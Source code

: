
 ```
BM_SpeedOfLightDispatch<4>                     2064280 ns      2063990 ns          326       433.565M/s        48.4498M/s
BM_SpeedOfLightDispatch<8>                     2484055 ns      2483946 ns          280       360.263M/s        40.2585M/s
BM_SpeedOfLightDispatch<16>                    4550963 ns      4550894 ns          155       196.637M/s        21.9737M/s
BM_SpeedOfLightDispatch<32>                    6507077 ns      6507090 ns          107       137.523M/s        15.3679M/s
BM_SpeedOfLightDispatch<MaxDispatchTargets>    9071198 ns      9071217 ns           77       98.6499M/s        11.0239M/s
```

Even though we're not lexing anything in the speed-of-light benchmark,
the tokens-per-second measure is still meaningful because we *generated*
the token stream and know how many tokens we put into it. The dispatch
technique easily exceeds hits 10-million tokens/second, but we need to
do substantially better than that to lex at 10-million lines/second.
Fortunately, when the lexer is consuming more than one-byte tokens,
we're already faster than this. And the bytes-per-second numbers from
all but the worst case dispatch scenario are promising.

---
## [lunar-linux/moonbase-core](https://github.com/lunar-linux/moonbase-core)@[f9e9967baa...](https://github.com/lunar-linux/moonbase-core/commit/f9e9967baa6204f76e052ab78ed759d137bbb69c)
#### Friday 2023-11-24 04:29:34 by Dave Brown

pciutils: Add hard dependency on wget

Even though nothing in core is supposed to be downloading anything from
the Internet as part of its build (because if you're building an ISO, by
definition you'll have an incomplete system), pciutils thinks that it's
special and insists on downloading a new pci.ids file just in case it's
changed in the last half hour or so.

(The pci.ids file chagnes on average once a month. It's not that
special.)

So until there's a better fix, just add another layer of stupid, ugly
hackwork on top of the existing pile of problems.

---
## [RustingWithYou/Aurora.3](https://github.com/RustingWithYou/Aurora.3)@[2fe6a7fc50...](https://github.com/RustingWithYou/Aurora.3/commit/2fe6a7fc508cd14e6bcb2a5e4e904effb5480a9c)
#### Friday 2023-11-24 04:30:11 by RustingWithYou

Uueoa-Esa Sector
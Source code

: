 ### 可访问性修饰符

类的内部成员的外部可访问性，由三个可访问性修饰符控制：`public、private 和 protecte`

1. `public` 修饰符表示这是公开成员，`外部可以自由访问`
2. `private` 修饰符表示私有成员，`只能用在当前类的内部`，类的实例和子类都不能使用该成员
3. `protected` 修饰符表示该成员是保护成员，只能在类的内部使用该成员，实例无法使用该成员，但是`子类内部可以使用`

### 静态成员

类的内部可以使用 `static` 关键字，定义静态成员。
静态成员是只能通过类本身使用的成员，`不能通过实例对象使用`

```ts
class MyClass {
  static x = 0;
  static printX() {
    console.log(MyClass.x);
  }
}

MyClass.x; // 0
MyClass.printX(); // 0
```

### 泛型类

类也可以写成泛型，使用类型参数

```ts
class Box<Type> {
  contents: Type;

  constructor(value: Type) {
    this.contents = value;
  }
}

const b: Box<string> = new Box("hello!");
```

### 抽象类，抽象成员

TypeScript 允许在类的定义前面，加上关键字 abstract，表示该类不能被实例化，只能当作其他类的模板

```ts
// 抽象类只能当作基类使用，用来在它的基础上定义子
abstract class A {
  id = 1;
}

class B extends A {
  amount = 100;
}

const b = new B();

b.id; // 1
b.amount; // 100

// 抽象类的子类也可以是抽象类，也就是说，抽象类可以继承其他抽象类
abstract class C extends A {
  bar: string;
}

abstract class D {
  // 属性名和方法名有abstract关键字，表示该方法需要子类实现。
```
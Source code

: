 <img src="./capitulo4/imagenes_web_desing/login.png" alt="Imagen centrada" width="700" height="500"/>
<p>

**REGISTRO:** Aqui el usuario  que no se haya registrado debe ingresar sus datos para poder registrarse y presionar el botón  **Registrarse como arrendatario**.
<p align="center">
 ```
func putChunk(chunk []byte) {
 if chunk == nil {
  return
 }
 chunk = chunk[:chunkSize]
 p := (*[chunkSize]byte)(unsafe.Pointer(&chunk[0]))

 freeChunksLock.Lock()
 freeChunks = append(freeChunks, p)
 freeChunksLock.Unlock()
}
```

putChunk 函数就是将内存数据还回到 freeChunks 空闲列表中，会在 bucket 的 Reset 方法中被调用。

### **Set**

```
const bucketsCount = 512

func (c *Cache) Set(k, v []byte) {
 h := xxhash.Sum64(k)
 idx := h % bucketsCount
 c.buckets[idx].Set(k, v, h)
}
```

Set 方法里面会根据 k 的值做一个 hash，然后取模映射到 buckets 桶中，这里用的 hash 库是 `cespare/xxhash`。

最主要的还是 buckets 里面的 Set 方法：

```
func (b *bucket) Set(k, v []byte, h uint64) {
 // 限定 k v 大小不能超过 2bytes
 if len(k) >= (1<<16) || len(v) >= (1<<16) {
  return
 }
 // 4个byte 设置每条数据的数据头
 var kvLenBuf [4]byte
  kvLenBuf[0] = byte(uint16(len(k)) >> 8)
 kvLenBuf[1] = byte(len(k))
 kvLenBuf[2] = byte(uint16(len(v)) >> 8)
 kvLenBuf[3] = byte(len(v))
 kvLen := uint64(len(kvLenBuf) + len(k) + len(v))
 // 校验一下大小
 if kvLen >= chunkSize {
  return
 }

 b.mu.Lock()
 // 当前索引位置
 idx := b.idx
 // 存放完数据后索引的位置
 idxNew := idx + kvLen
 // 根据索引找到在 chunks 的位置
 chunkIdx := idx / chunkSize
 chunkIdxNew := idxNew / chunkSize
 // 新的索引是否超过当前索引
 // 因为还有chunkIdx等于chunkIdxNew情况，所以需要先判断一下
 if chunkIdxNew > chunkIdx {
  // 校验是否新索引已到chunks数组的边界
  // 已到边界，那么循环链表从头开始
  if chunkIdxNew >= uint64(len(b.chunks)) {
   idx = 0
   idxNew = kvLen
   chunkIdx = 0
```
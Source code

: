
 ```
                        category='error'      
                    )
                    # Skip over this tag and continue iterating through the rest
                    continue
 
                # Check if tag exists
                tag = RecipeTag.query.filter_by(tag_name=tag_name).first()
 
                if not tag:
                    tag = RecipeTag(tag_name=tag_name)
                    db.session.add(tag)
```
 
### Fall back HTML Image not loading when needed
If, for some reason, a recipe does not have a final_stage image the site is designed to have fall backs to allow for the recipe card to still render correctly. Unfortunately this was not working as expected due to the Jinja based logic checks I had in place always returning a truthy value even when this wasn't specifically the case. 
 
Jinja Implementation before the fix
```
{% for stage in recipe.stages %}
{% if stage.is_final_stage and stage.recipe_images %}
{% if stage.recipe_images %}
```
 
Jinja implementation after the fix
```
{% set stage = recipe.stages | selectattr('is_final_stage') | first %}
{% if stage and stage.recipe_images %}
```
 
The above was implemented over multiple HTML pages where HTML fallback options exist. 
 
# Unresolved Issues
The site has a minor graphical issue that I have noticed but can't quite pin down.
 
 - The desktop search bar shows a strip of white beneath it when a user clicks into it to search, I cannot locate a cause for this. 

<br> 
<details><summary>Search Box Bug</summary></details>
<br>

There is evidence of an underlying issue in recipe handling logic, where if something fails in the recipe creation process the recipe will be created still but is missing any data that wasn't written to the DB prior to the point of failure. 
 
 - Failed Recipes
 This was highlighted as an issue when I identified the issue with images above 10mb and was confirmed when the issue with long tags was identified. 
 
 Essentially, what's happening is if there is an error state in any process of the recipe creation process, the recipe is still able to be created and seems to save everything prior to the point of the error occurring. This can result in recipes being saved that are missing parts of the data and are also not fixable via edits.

(Assigned task): Line by line, the listing above is to be transcribed exactly.

(Answer box):
Source code

:
 ```
BM_SpeedOfLightDispatch<4>                     2064280 ns      2063990 ns          326       433.565M/s        48.4498M/s
BM_SpeedOfLightDispatch<8>                     2484055 ns      2483946 ns          280       360.263M/s        40.2585M/s
BM_SpeedOfLightDispatch<16>                    4550963 ns      4550894 ns          155       196.637M/s        21.9737M/s
BM_SpeedOfLightDispatch<32>                    6507077 ns      6507090 ns          107       137.523M/s        15.3679M/s
BM_SpeedOfLightDispatch<MaxDispatchTargets>    9071198 ns      9071217 ns           77       98.6499M/s        11.0239M/s
```

Even though we're not lexing anything in the speed-of-light benchmark,
the tokens-per-second measure is still meaningful because we *generated*
the token stream and know how many tokens we put into it. The dispatch
technique easily exceeds hits 10-million tokens/second, but we need to
do substantially better than that to lex at 10-million lines/second.
Fortunately, when the lexer is consuming more than one-byte tokens,
we're already faster than this. And the bytes-per-second numbers from
all but the worst case dispatch scenario are promising.

---
## [lunar-linux/moonbase-core](https://github.com/lunar-linux/moonbase-core)@[f9e9967baa...](https://github.com/lunar-linux/moonbase-core/commit/f9e9967baa6204f76e052ab78ed759d137bbb69c)
#### Friday 2023-11-24 04:29:34 by Dave Brown

pciutils: Add hard dependency on wget

Even though nothing in core is supposed to be downloading anything from
the Internet as part of its build (because if you're building an ISO, by
definition you'll have an incomplete system), pciutils thinks that it's
special and insists on downloading a new pci.ids file just in case it's
changed in the last half hour or so.

(The pci.ids file chagnes on average once a month. It's not that
special.)

So until there's a better fix, just add another layer of stupid, ugly
hackwork on top of the existing pile of problems.

---
## [RustingWithYou/Aurora.3](https://github.com/RustingWithYou/Aurora.3)@[2fe6a7fc50...](https://github.com/RustingWithYou/Aurora.3/commit/2fe6a7fc508cd14e6bcb2a5e4e904effb5480a9c)
#### Friday 2023-11-24 04:30:11 by RustingWithYou

Uueoa-Esa Sector
Source code

: ### 可访问性修饰符

类的内部成员的外部可访问性，由三个可访问性修饰符控制：`public、private 和 protecte`

1. `public` 修饰符表示这是公开成员，`外部可以自由访问`
2. `private` 修饰符表示私有成员，`只能用在当前类的内部`，类的实例和子类都不能使用该成员
3. `protected` 修饰符表示该成员是保护成员，只能在类的内部使用该成员，实例无法使用该成员，但是`子类内部可以使用`

### 静态成员

类的内部可以使用 `static` 关键字，定义静态成员。
静态成员是只能通过类本身使用的成员，`不能通过实例对象使用`

```ts
class MyClass {
  static x = 0;
  static printX() {
    console.log(MyClass.x);
  }
}

MyClass.x; // 0
MyClass.printX(); // 0
```

### 泛型类

类也可以写成泛型，使用类型参数

```ts
class Box<Type> {
  contents: Type;

  constructor(value: Type) {
    this.contents = value;
  }
}

const b: Box<string> = new Box("hello!");
```

### 抽象类，抽象成员

TypeScript 允许在类的定义前面，加上关键字 abstract，表示该类不能被实例化，只能当作其他类的模板

```ts
// 抽象类只能当作基类使用，用来在它的基础上定义子
abstract class A {
  id = 1;
}

class B extends A {
  amount = 100;
}

const b = new B();

b.id; // 1
b.amount; // 100

// 抽象类的子类也可以是抽象类，也就是说，抽象类可以继承其他抽象类
abstract class C extends A {
  bar: string;
}

abstract class D {
  // 属性名和方法名有abstract关键字，表示该方法需要子类实现。
```
Source code

: <img src="./capitulo4/imagenes_web_desing/login.png" alt="Imagen centrada" width="700" height="500"/>
<p>

**REGISTRO:** Aqui el usuario  que no se haya registrado debe ingresar sus datos para poder registrarse y presionar el botón  **Registrarse como arrendatario**.
<p align="center">
 ```
func putChunk(chunk []byte) {
 if chunk == nil {
  return
 }
 chunk = chunk[:chunkSize]
 p := (*[chunkSize]byte)(unsafe.Pointer(&chunk[0]))

 freeChunksLock.Lock()
 freeChunks = append(freeChunks, p)
 freeChunksLock.Unlock()
}
```

putChunk 函数就是将内存数据还回到 freeChunks 空闲列表中，会在 bucket 的 Reset 方法中被调用。

### **Set**

```
const bucketsCount = 512

func (c *Cache) Set(k, v []byte) {
 h := xxhash.Sum64(k)
 idx := h % bucketsCount
 c.buckets[idx].Set(k, v, h)
}
```

Set 方法里面会根据 k 的值做一个 hash，然后取模映射到 buckets 桶中，这里用的 hash 库是 `cespare/xxhash`。

最主要的还是 buckets 里面的 Set 方法：

```
func (b *bucket) Set(k, v []byte, h uint64) {
 // 限定 k v 大小不能超过 2bytes
 if len(k) >= (1<<16) || len(v) >= (1<<16) {
  return
 }
 // 4个byte 设置每条数据的数据头
 var kvLenBuf [4]byte
  kvLenBuf[0] = byte(uint16(len(k)) >> 8)
 kvLenBuf[1] = byte(len(k))
 kvLenBuf[2] = byte(uint16(len(v)) >> 8)
 kvLenBuf[3] = byte(len(v))
 kvLen := uint64(len(kvLenBuf) + len(k) + len(v))
 // 校验一下大小
 if kvLen >= chunkSize {
  return
 }

 b.mu.Lock()
 // 当前索引位置
 idx := b.idx
 // 存放完数据后索引的位置
 idxNew := idx + kvLen
 // 根据索引找到在 chunks 的位置
 chunkIdx := idx / chunkSize
 chunkIdxNew := idxNew / chunkSize
 // 新的索引是否超过当前索引
 // 因为还有chunkIdx等于chunkIdxNew情况，所以需要先判断一下
 if chunkIdxNew > chunkIdx {
  // 校验是否新索引已到chunks数组的边界
  // 已到边界，那么循环链表从头开始
  if chunkIdxNew >= uint64(len(b.chunks)) {
   idx = 0
   idxNew = kvLen
   chunkIdx = 0
```
Source code

:
 ```
                        category='error'      
                    )
                    # Skip over this tag and continue iterating through the rest
                    continue
 
                # Check if tag exists
                tag = RecipeTag.query.filter_by(tag_name=tag_name).first()
 
                if not tag:
                    tag = RecipeTag(tag_name=tag_name)
                    db.session.add(tag)
```
 
### Fall back HTML Image not loading when needed
If, for some reason, a recipe does not have a final_stage image the site is designed to have fall backs to allow for the recipe card to still render correctly. Unfortunately this was not working as expected due to the Jinja based logic checks I had in place always returning a truthy value even when this wasn't specifically the case. 
 
Jinja Implementation before the fix
```
{% for stage in recipe.stages %}
{% if stage.is_final_stage and stage.recipe_images %}
{% if stage.recipe_images %}
```
 
Jinja implementation after the fix
```
{% set stage = recipe.stages | selectattr('is_final_stage') | first %}
{% if stage and stage.recipe_images %}
```
 
The above was implemented over multiple HTML pages where HTML fallback options exist. 
 
# Unresolved Issues
The site has a minor graphical issue that I have noticed but can't quite pin down.
 
 - The desktop search bar shows a strip of white beneath it when a user clicks into it to search, I cannot locate a cause for this. 

<br> 
<details><summary>Search Box Bug</summary></details>
<br>

There is evidence of an underlying issue in recipe handling logic, where if something fails in the recipe creation process the recipe will be created still but is missing any data that wasn't written to the DB prior to the point of failure. 
 
 - Failed Recipes
 This was highlighted as an issue when I identified the issue with images above 10mb and was confirmed when the issue with long tags was identified. 
 
 Essentially, what's happening is if there is an error state in any process of the recipe creation process, the recipe is still able to be created and seems to save everything prior to the point of the error occurring. This can result in recipes being saved that are missing parts of the data and are also not fixable via edits.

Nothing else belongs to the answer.